_What to work on_:
In the entries below, find the string "since" and return each line holding it.
--------------------
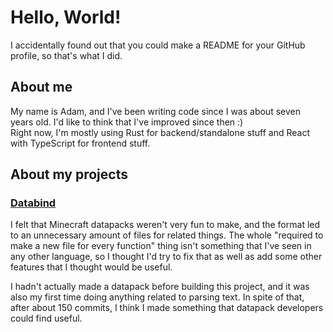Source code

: # Hello, World!

I accidentally found out that you could make a README for your GitHub profile,
so that's what I did.

## About me

My name is Adam, and I've been writing code since I was about seven years old.
I'd like to think that I've improved since then :)\
Right now, I'm mostly using Rust for backend/standalone stuff and React with
TypeScript for frontend stuff.

## About my projects

### [Databind](https://github.com/MysteryBlokHed/databind)

I felt that Minecraft datapacks weren't very fun to make, and the format
led to an unnecessary amount of files for related things. The whole "required
to make a new file for every function" thing isn't something that I've seen in
any other language, so I thought I'd try to fix that as well as add some other
features that I thought would be useful.

I hadn't actually made a datapack before building this project, and it was also
my first time doing anything related to parsing text. In spite of that, after
about 150 commits, I think I made something that datapack developers could find useful.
--------------------
_Problem solution_:
My name is Adam, and I've been writing code since I was about seven years old.
I'd like to think that I've improved since then :)\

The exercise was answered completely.